What’s happening with Version Control Systems?

I've long had an interest in version control systems (VCS), also known as source code management (SCM) systems -- beginning with RCS, SCCS and CVS. CVS was already showing it's age when I started using it in 1998. When the company I worked for, Axent, was acquired by Symantec in 2000, we switched to using Perforce. At first, I thought Perforce was a step backwards from CVS. After using it heavily for a few months, it was clear that CVS and WinCVS didn't come close to the ease-of-use and features of Perforce and p4win. CVS was dreadfully slow compared to Perforce, which was lightning fast (and still is).

Perforce encourages third-party developers to develop add-ons for use with their software, which is almost as good as what you get with an active open-source project. Alough Perforce is proprietary, it's about as open as I've ever seen a commercial project. It runs on many platforms, has conversion scripts to migrate CVS repositories to Perforce, etc. It's not cheap, unless you're working on an open-source project, in which case, you can get free licenses to use it.

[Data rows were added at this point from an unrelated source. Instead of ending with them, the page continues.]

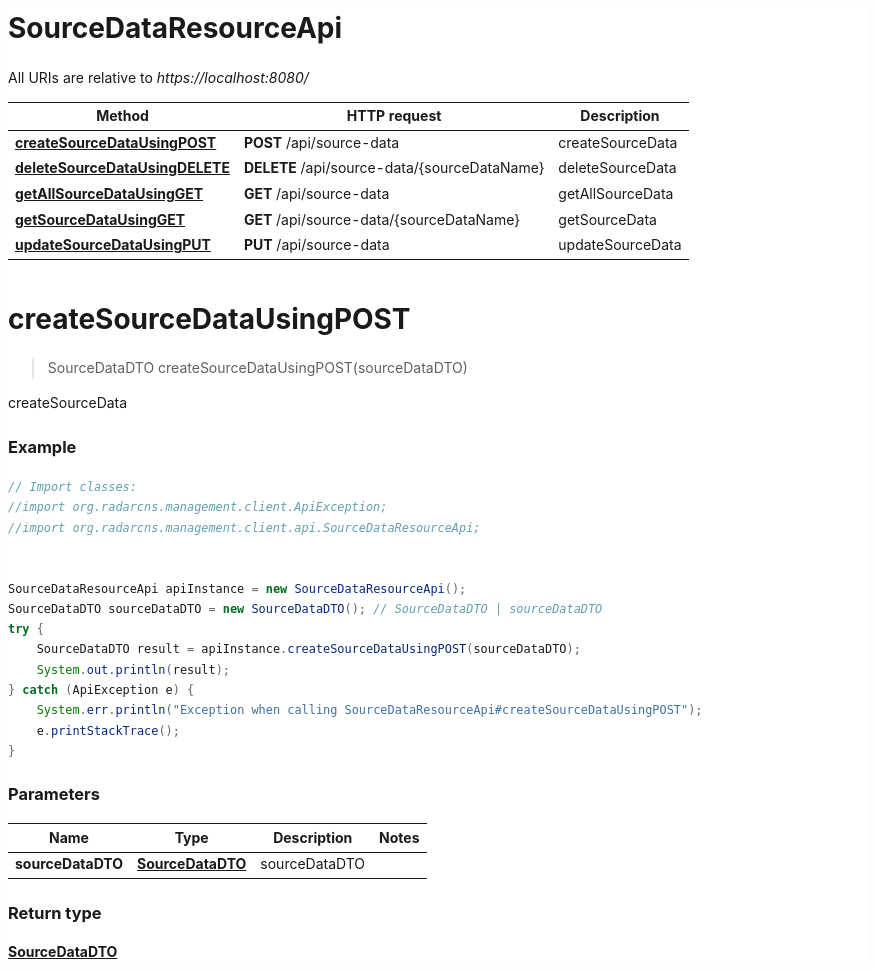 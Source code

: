 # SourceDataResourceApi

All URIs are relative to *https://localhost:8080/*

Method | HTTP request | Description
------------- | ------------- | -------------
[**createSourceDataUsingPOST**](SourceDataResourceApi.md#createSourceDataUsingPOST) | **POST** /api/source-data | createSourceData
[**deleteSourceDataUsingDELETE**](SourceDataResourceApi.md#deleteSourceDataUsingDELETE) | **DELETE** /api/source-data/{sourceDataName} | deleteSourceData
[**getAllSourceDataUsingGET**](SourceDataResourceApi.md#getAllSourceDataUsingGET) | **GET** /api/source-data | getAllSourceData
[**getSourceDataUsingGET**](SourceDataResourceApi.md#getSourceDataUsingGET) | **GET** /api/source-data/{sourceDataName} | getSourceData
[**updateSourceDataUsingPUT**](SourceDataResourceApi.md#updateSourceDataUsingPUT) | **PUT** /api/source-data | updateSourceData


<a name="createSourceDataUsingPOST"></a>
# **createSourceDataUsingPOST**
> SourceDataDTO createSourceDataUsingPOST(sourceDataDTO)

createSourceData

### Example
```java
// Import classes:
//import org.radarcns.management.client.ApiException;
//import org.radarcns.management.client.api.SourceDataResourceApi;


SourceDataResourceApi apiInstance = new SourceDataResourceApi();
SourceDataDTO sourceDataDTO = new SourceDataDTO(); // SourceDataDTO | sourceDataDTO
try {
    SourceDataDTO result = apiInstance.createSourceDataUsingPOST(sourceDataDTO);
    System.out.println(result);
} catch (ApiException e) {
    System.err.println("Exception when calling SourceDataResourceApi#createSourceDataUsingPOST");
    e.printStackTrace();
}
```

### Parameters

Name | Type | Description  | Notes
------------- | ------------- | ------------- | -------------
 **sourceDataDTO** | [**SourceDataDTO**](SourceDataDTO.md)| sourceDataDTO |

### Return type

[**SourceDataDTO**](SourceDataDTO.md)

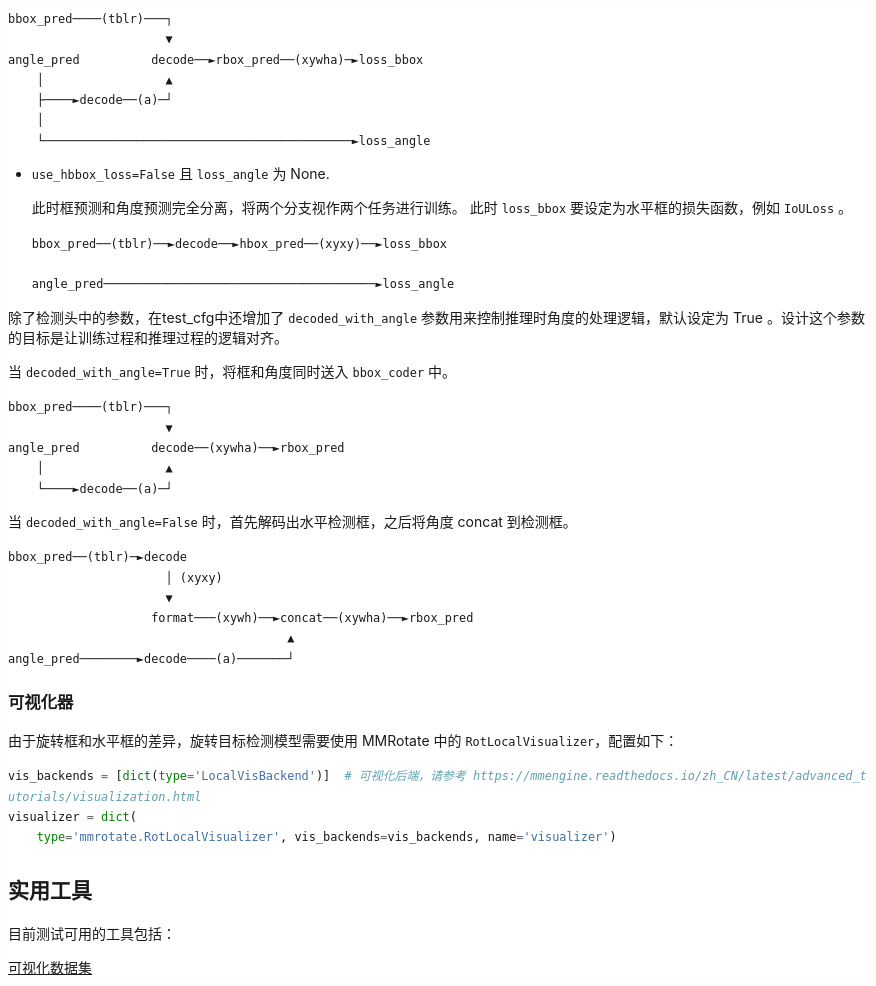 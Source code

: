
   ```
  bbox_pred────(tblr)───┐
                        ▼
  angle_pred          decode──►rbox_pred──(xywha)─►loss_bbox
      │                 ▲
      ├────►decode──(a)─┘
      │
      └───────────────────────────────────────────►loss_angle
  ```

- `use_hbbox_loss=False` 且 `loss_angle` 为 None.

  此时框预测和角度预测完全分离，将两个分支视作两个任务进行训练。
  此时 `loss_bbox` 要设定为水平框的损失函数，例如 `IoULoss` 。

  ```
  bbox_pred──(tblr)──►decode──►hbox_pred──(xyxy)──►loss_bbox

  angle_pred──────────────────────────────────────►loss_angle
  ```

除了检测头中的参数，在test_cfg中还增加了 `decoded_with_angle` 参数用来控制推理时角度的处理逻辑，默认设定为 True 。设计这个参数的目标是让训练过程和推理过程的逻辑对齐。

当 `decoded_with_angle=True` 时，将框和角度同时送入 `bbox_coder` 中。

```
bbox_pred────(tblr)───┐
                      ▼
angle_pred          decode──(xywha)──►rbox_pred
    │                 ▲
    └────►decode──(a)─┘
```

当 `decoded_with_angle=False` 时，首先解码出水平检测框，之后将角度 concat 到检测框。

```
bbox_pred──(tblr)─►decode
                      │ (xyxy)
                      ▼
                    format───(xywh)──►concat──(xywha)──►rbox_pred
                                       ▲
angle_pred────────►decode────(a)───────┘
```

### 可视化器

由于旋转框和水平框的差异，旋转目标检测模型需要使用 MMRotate 中的 `RotLocalVisualizer`，配置如下：

```python
vis_backends = [dict(type='LocalVisBackend')]  # 可视化后端，请参考 https://mmengine.readthedocs.io/zh_CN/latest/advanced_tutorials/visualization.html
visualizer = dict(
    type='mmrotate.RotLocalVisualizer', vis_backends=vis_backends, name='visualizer')
```

## 实用工具

目前测试可用的工具包括：

[可视化数据集](https://mmyolo.readthedocs.io/zh_CN/latest/user_guides/useful_tools.html#id3)


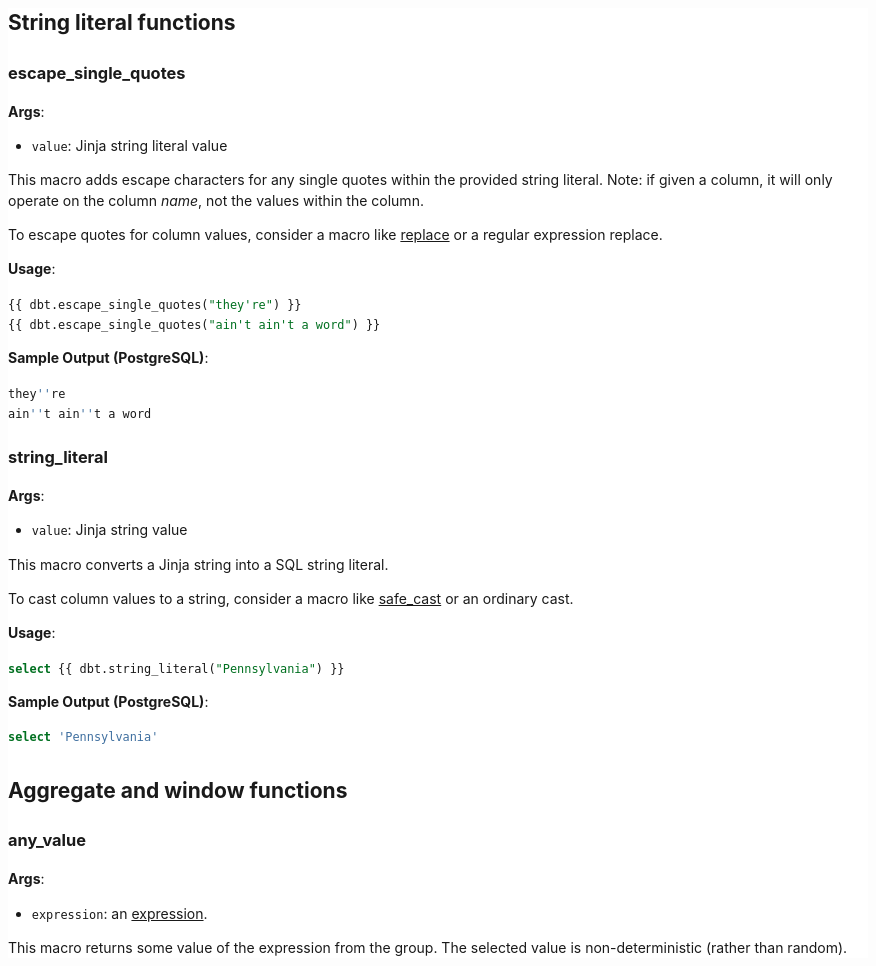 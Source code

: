 ## String literal functions

### escape_single_quotes
__Args__:

 * `value`: Jinja string literal value

This macro adds escape characters for any single quotes within the provided string literal. Note: if given a column, it will only operate on the column _name_, not the values within the column.

To escape quotes for column values, consider a macro like [replace](#replace) or a regular expression replace.

**Usage**:

```sql
{{ dbt.escape_single_quotes("they're") }}
{{ dbt.escape_single_quotes("ain't ain't a word") }}
```

**Sample Output (PostgreSQL)**:

```sql
they''re
ain''t ain''t a word
```

### string_literal
__Args__:

 * `value`: Jinja string value

This macro converts a Jinja string into a SQL string literal.

To cast column values to a string, consider a macro like [safe_cast](#safe_cast) or an ordinary cast.

**Usage**:

```sql
select {{ dbt.string_literal("Pennsylvania") }}
```

**Sample Output (PostgreSQL)**:

```sql
select 'Pennsylvania'
```

## Aggregate and window functions

### any_value
__Args__:

 * `expression`: an [expression](#sql-expressions).

This macro returns some value of the expression from the group. The selected value is non-deterministic (rather than random).
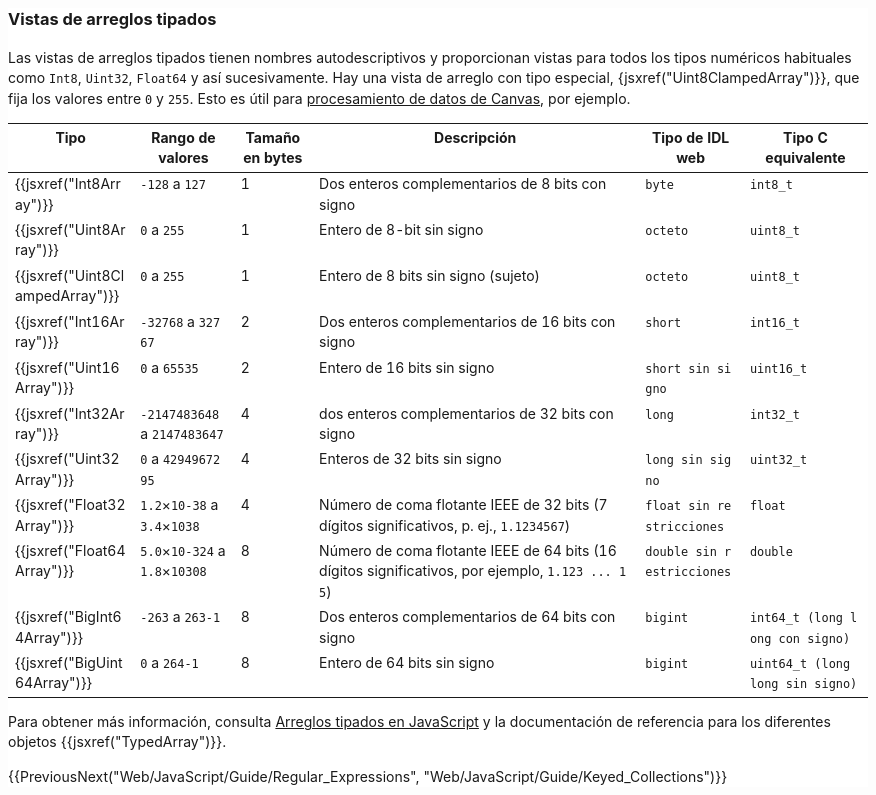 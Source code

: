 ### Vistas de arreglos tipados

Las vistas de arreglos tipados tienen nombres autodescriptivos y proporcionan vistas para todos los tipos numéricos habituales como `Int8`, `Uint32`, `Float64` y así sucesivamente. Hay una vista de arreglo con tipo especial, {jsxref("Uint8ClampedArray")}}, que fija los valores entre `0` y `255`. Esto es útil para [procesamiento de datos de Canvas](/es/docs/Web/API/ImageData), por ejemplo.

| Tipo                            | Rango de valores               | Tamaño en bytes | Descripción                                                                                      | Tipo de IDL web            | Tipo C equivalente               |
| ------------------------------- | ------------------------------ | --------------- | ------------------------------------------------------------------------------------------------ | -------------------------- | -------------------------------- |
| {{jsxref("Int8Array")}}         | `-128` a `127`                 | 1               | Dos enteros complementarios de 8 bits con signo                                                  | `byte`                     | `int8_t`                         |
| {{jsxref("Uint8Array")}}        | `0` a `255`                    | 1               | Entero de 8-bit sin signo                                                                        | `octeto`                   | `uint8_t`                        |
| {{jsxref("Uint8ClampedArray")}} | `0` a `255`                    | 1               | Entero de 8 bits sin signo (sujeto)                                                              | `octeto`                   | `uint8_t`                        |
| {{jsxref("Int16Array")}}        | `-32768` a `32767`             | 2               | Dos enteros complementarios de 16 bits con signo                                                 | `short`                    | `int16_t`                        |
| {{jsxref("Uint16Array")}}       | `0` a `65535`                  | 2               | Entero de 16 bits sin signo                                                                      | `short sin signo`          | `uint16_t`                       |
| {{jsxref("Int32Array")}}        | `-2147483648` a `2147483647`   | 4               | dos enteros complementarios de 32 bits con signo                                                 | `long`                     | `int32_t`                        |
| {{jsxref("Uint32Array")}}       | `0` a `4294967295`             | 4               | Enteros de 32 bits sin signo                                                                     | `long sin signo`           | `uint32_t`                       |
| {{jsxref("Float32Array")}}      | `1.2`×`10-38` a `3.4`×`1038`   | 4               | Número de coma flotante IEEE de 32 bits (7 dígitos significativos, p. ej., `1.1234567`)          | `float sin restricciones`  | `float`                          |
| {{jsxref("Float64Array")}}      | `5.0`×`10-324` a `1.8`×`10308` | 8               | Número de coma flotante IEEE de 64 bits (16 dígitos significativos, por ejemplo, `1.123 ... 15`) | `double sin restricciones` | `double`                         |
| {{jsxref("BigInt64Array")}}     | `-263` a `263-1`               | 8               | Dos enteros complementarios de 64 bits con signo                                                 | `bigint`                   | `int64_t (long long con signo)`  |
| {{jsxref("BigUint64Array")}}    | `0` a `264-1`                  | 8               | Entero de 64 bits sin signo                                                                      | `bigint`                   | `uint64_t (long long sin signo)` |

Para obtener más información, consulta [Arreglos tipados en JavaScript](/es/docs/Web/JavaScript/Typed_arrays) y la documentación de referencia para los diferentes objetos {{jsxref("TypedArray")}}.

{{PreviousNext("Web/JavaScript/Guide/Regular_Expressions", "Web/JavaScript/Guide/Keyed_Collections")}}

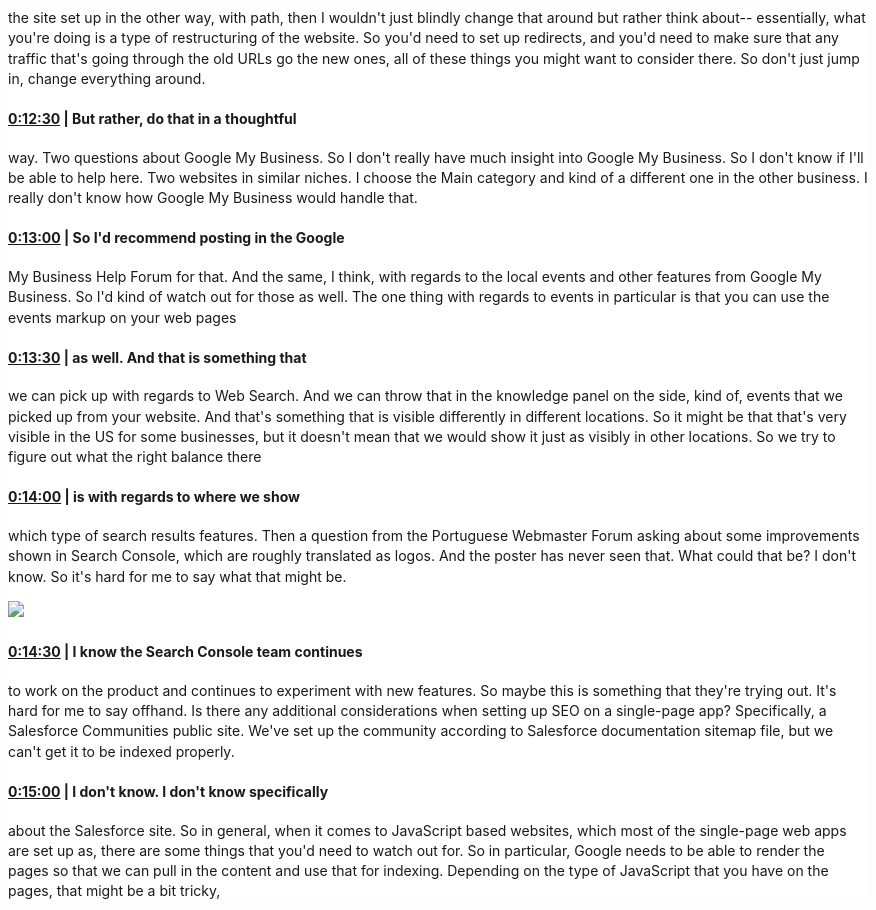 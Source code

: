 the site set up in the other way, with path, then I wouldn't just blindly change that around but rather think about-- essentially, what you're doing is a type of restructuring of the website. So you'd need to set up redirects, and you'd need to make sure that any traffic that's going through the old URLs go the new ones, all of these things you might want to consider there. So don't just jump in, change everything around.  

#### [0:12:30](https://www.youtube.com/watch?v=NDjvbEY7D6E&t=750) |  But rather, do that in a thoughtful

way. Two questions about Google My Business. So I don't really have much insight into Google My Business. So I don't know if I'll be able to help here. Two websites in similar niches. I choose the Main category and kind of a different one in the other business. I really don't know how Google My Business would handle that.  

#### [0:13:00](https://www.youtube.com/watch?v=NDjvbEY7D6E&t=780) |  So I'd recommend posting in the Google

My Business Help Forum for that. And the same, I think, with regards to the local events and other features from Google My Business. So I'd kind of watch out for those as well. The one thing with regards to events in particular is that you can use the events markup on your web pages  

#### [0:13:30](https://www.youtube.com/watch?v=NDjvbEY7D6E&t=810) |  as well. And that is something that

we can pick up with regards to Web Search. And we can throw that in the knowledge panel on the side, kind of, events that we picked up from your website. And that's something that is visible differently in different locations. So it might be that that's very visible in the US for some businesses, but it doesn't mean that we would show it just as visibly in other locations. So we try to figure out what the right balance there  

#### [0:14:00](https://www.youtube.com/watch?v=NDjvbEY7D6E&t=840) |  is with regards to where we show

which type of search results features. Then a question from the Portuguese Webmaster Forum asking about some improvements shown in Search Console, which are roughly translated as logos. And the poster has never seen that. What could that be? I don't know. So it's hard for me to say what that might be.  

![](https://i.ytimg.com/vi/NDjvbEY7D6E/maxres1.jpg)



#### [0:14:30](https://www.youtube.com/watch?v=NDjvbEY7D6E&t=870) |  I know the Search Console team continues

to work on the product and continues to experiment with new features. So maybe this is something that they're trying out. It's hard for me to say offhand. Is there any additional considerations when setting up SEO on a single-page app? Specifically, a Salesforce Communities public site. We've set up the community according to Salesforce documentation sitemap file, but we can't get it to be indexed properly.  

#### [0:15:00](https://www.youtube.com/watch?v=NDjvbEY7D6E&t=900) |  I don't know. I don't know specifically

about the Salesforce site. So in general, when it comes to JavaScript based websites, which most of the single-page web apps are set up as, there are some things that you'd need to watch out for. So in particular, Google needs to be able to render the pages so that we can pull in the content and use that for indexing. Depending on the type of JavaScript that you have on the pages, that might be a bit tricky,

At some point, I heard about the Subversion project, which aimed to correct many of the deficiencies of CVS. Those were the pre-1.0 days, and it was interesting to watch the development of Subversion.

About the same time, Bitkeeper was in the news. It was different than CVS, Subversion and Perforce because it was a distributed version control system. The idea appealed to me because of the idea that a developer could have version control for his/her private changes without having to check-in to the main repository until they were ready. At that time, there weren't any mature open-source distributed version control systems to investigate.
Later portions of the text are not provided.